Not long into this chat, when I’d explained my (admittedly arcane)
problem, the customer service representative came clean: it wasn’t a real person, but an automated
system (bot) designed to assist with more common problems. It then referred me to a real human. I felt a bit misused. Why hadn’t Norton disclosed this
up-front? Did they figure it’s bad
enough PR to move jobs overseas without replacing the humans altogether?
My favorite
time to ponder anything is during an early morning bike ride, when my mind is
fresh and when, given the tedium of pedaling up long climbs, I like to give my
brain something to do. So, pre-ride,
with this Norton episode in mind, I did some light research on AI. In an article from the “New Yorker,” Adam Gopnik writes about Alan Turing, the guy who cracked the Enigma code,
and who proposed that “the true test for artificial intelligence was to see if,
cut off by a ‘black curtain,’ you would be able to tell a machine’s answer from
a human’s in a natural-language conversation.”
Such a challenge is called a Turing test: a computer tries to trick the human into
believing he’s chatting with another human.

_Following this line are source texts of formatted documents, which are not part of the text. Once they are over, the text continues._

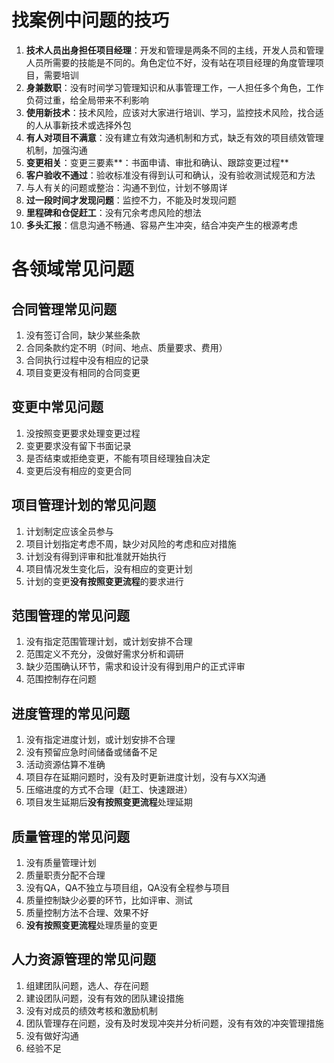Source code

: 
# 找案例中问题的技巧
1. **技术人员出身担任项目经理**：开发和管理是两条不同的主线，开发人员和管理人员所需要的技能是不同的。角色定位不好，没有站在项目经理的角度管理项目，需要培训
1. **身兼数职**：没有时间学习管理知识和从事管理工作，一人担任多个角色，工作负荷过重，给全局带来不利影响
1. **使用新技术**：技术风险，应该对大家进行培训、学习，监控技术风险，找合适的人从事新技术或选择外包
1. **有人对项目不满意**：没有建立有效沟通机制和方式，缺乏有效的项目绩效管理机制，加强沟通
1. **变更相关**：变更三要素**：书面申请、审批和确认、跟踪变更过程**
1. **客户验收不通过**：验收标准没有得到认可和确认，没有验收测试规范和方法
1. 与人有关的问题或整治：沟通不到位，计划不够周详
1. **过一段时间才发现问题**：监控不力，不能及时发现问题
1. **里程碑和仓促赶工**：没有冗余考虑风险的想法
1. **多头汇报**：信息沟通不畅通、容易产生冲突，结合冲突产生的根源考虑




# 各领域常见问题

## 合同管理常见问题

1. 没有签订合同，缺少某些条款
1. 合同条款约定不明（时间、地点、质量要求、费用）
1. 合同执行过程中没有相应的记录
1. 项目变更没有相同的合同变更




## 变更中常见问题

1. 没按照变更要求处理变更过程
1. 变更要求没有留下书面记录
1. 是否结束或拒绝变更，不能有项目经理独自决定
1. 变更后没有相应的变更合同




## 项目管理计划的常见问题

1. 计划制定应该全员参与
1. 项目计划指定考虑不周，缺少对风险的考虑和应对措施
1. 计划没有得到评审和批准就开始执行
1. 项目情况发生变化后，没有相应的变更计划
1. 计划的变更**没有按照变更流程**的要求进行




## 范围管理的常见问题

1. 没有指定范围管理计划，或计划安排不合理
1. 范围定义不充分，没做好需求分析和调研
1. 缺少范围确认环节，需求和设计没有得到用户的正式评审
1. 范围控制存在问题




## 进度管理的常见问题

1. 没有指定进度计划，或计划安排不合理
1. 没有预留应急时间储备或储备不足
1. 活动资源估算不准确
1. 项目存在延期问题时，没有及时更新进度计划，没有与XX沟通
1. 压缩进度的方式不合理（赶工、快速跟进）
1. 项目发生延期后**没有按照变更流程**处理延期




## 质量管理的常见问题

1. 没有质量管理计划
1. 质量职责分配不合理
1. 没有QA，QA不独立与项目组，QA没有全程参与项目
1. 质量控制缺少必要的环节，比如评审、测试
1. 质量控制方法不合理、效果不好
1. **没有按照变更流程**处理质量的变更




## 人力资源管理的常见问题

1. 组建团队问题，选人、存在问题
1. 建设团队问题，没有有效的团队建设措施
1. 没有对成员的绩效考核和激励机制
1. 团队管理存在问题，没有及时发现冲突并分析问题，没有有效的冲突管理措施
1. 没有做好沟通
1. 经验不足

Exactly what Norton had tried to do with me.
My chat with Cleverbot
When, that
morning, I came across a link to Cleverbot, I decided, on a whim, to give it a
try. I’d heard of Cleverbot somewhere but
wasn’t entirely clear what it was or how it worked. Of course, as with all Internet apps, it was
entirely intuitive to use. I asked it a
few basic Magic-8-ball type questions and got back some really boring
answers. (I hadn’t yet discovered how to
get a transcript of the chat, so those opening questions are lost to
posterity.) I decided to ask Cleverbot something
more complicated: “Do my children love
me”? Cleverbot answered, “Yes.” I asked, “Why do my children love me?”
“Because I
don’t love you,” it replied, after a pause.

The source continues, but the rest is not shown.